Smith served as the director of the Cooper River Bridge Run from 1994 to February 2019, when he resigned just three months before the 42nd running of the event.
During Smith’s 24 years overseeing the Bridge Run it grew from 7,400 runners to a peak of 45,663 runners and walkers in 2006. After that, officials decided to limit the Bridge Run to no more than 40,000 participants.
"Julian’s impact on the Charleston community cannot be overstated," said Steve Gergick, chairman of the Cooper River Bridge Run board of directors. "His fingerprints are on every aspect of the Cooper River Bridge Run, which under his leadership for the past 25 years, was developed into one of the premier running events in the country.
"Everything Julian did was first class but he orchestrated it all with such a calmness that he made it look easy. We will all miss working with Julian and seeing his big smile on race day," Gergick said Friday.
A native of Charleston’s Wagener Terrace neighborhood, Smith graduated from Charleston Southern University and then went to work for the Medical University of South Carolina.

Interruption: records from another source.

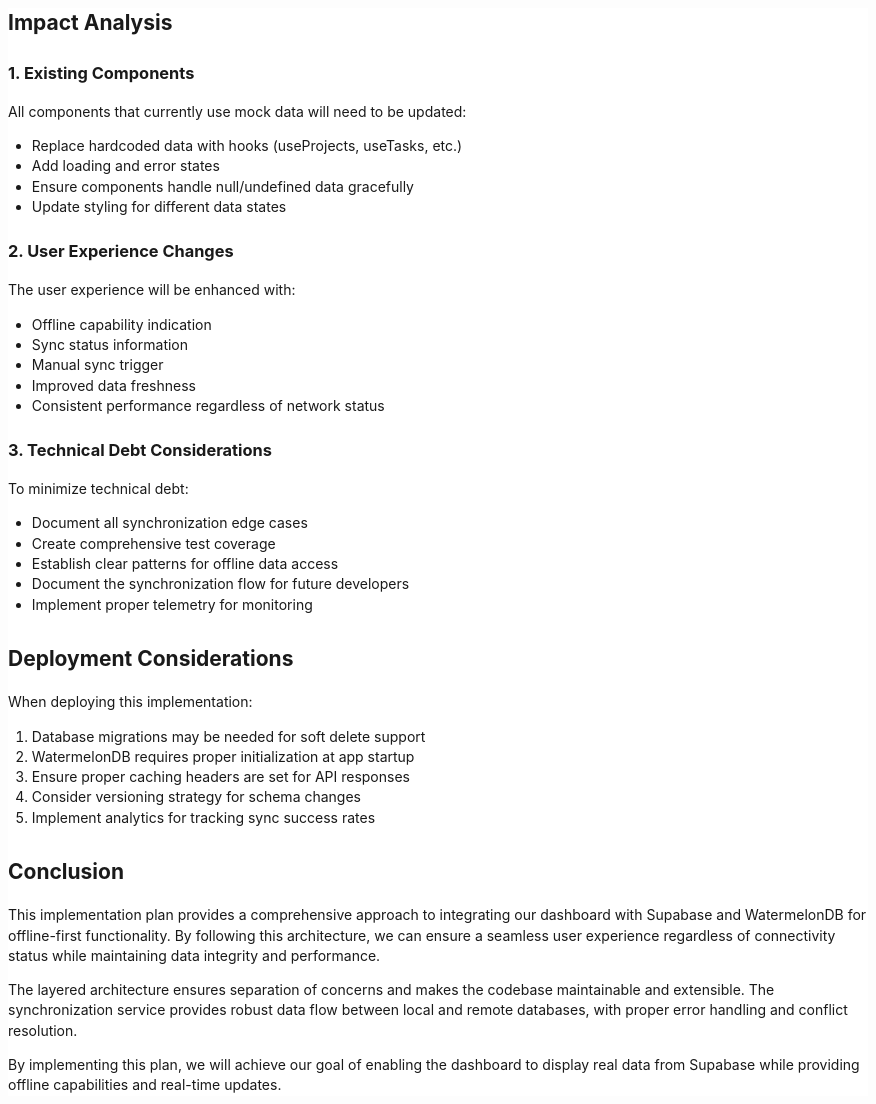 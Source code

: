 ## Impact Analysis

### 1. Existing Components

All components that currently use mock data will need to be updated:

- Replace hardcoded data with hooks (useProjects, useTasks, etc.)
- Add loading and error states
- Ensure components handle null/undefined data gracefully
- Update styling for different data states

### 2. User Experience Changes

The user experience will be enhanced with:

- Offline capability indication
- Sync status information
- Manual sync trigger
- Improved data freshness
- Consistent performance regardless of network status

### 3. Technical Debt Considerations

To minimize technical debt:

- Document all synchronization edge cases
- Create comprehensive test coverage
- Establish clear patterns for offline data access
- Document the synchronization flow for future developers
- Implement proper telemetry for monitoring

## Deployment Considerations

When deploying this implementation:

1. Database migrations may be needed for soft delete support
2. WatermelonDB requires proper initialization at app startup
3. Ensure proper caching headers are set for API responses
4. Consider versioning strategy for schema changes
5. Implement analytics for tracking sync success rates

## Conclusion

This implementation plan provides a comprehensive approach to integrating our dashboard with Supabase and WatermelonDB for offline-first functionality. By following this architecture, we can ensure a seamless user experience regardless of connectivity status while maintaining data integrity and performance.

The layered architecture ensures separation of concerns and makes the codebase maintainable and extensible. The synchronization service provides robust data flow between local and remote databases, with proper error handling and conflict resolution.

By implementing this plan, we will achieve our goal of enabling the dashboard to display real data from Supabase while providing offline capabilities and real-time updates.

He was the wellness director at MUSC in 1994 when he was asked to take over leadership of the Bridge Run, then in its 17th year.
“What Julian did with the Bridge Run is just amazing,” Mike Seekings, vice chairman of the Bridge Run’s board of directors, said in February.
Smith displayed a talent for garnering sponsors, networking with other race directors and adding promotional gimmicks as the Bridge Run grew into an economic force that created at estimated $30 million annual impact in the Lowcountry.
Some of Smith’s most memorable changes to the event include adding a Bridge Run Hall of Fame, implementing a charity program and moving the kids run to a different day to better highlight the main race.
The Bridge Run, which crosses the Arthur Ravenel Jr. Bridge from Mount Pleasant to Charleston, was named the state’s top tourism event this year.
In May 2018, Smith underwent brain surgery to remove a malignant tumor called a glioblastoma and began to work to raise awareness of that and other health issues. He also battled skin cancer and thyroid cancer during his life.
Away from the Bridge Run, Smith enjoyed cultivating flowers and plants, even establishing a eucalyptus farm on John’s Island that supplied Riverbanks Zoo in Columbia with fresh leaves for koalas.
Surviving are his mother Shirley Speed Smith; brother Charlie Smith; sister Susan Fox; girlfriend Maureen Sheakley and sister-in-law Cathy Sineath. He was predeceased by his father Julian E. Smith Jr. and brother Paul A. Smith.
A visitation will be held from 1-4 p.m. Wednesday at James A. McAlister Funeral Home. A Celebration of Life will be held from 6-8 p.m. Wednesday at Hibernian Hall on Meeting Street.
Arrangements are being handled by James A. McAlister Funerals & Cremation of Charleston.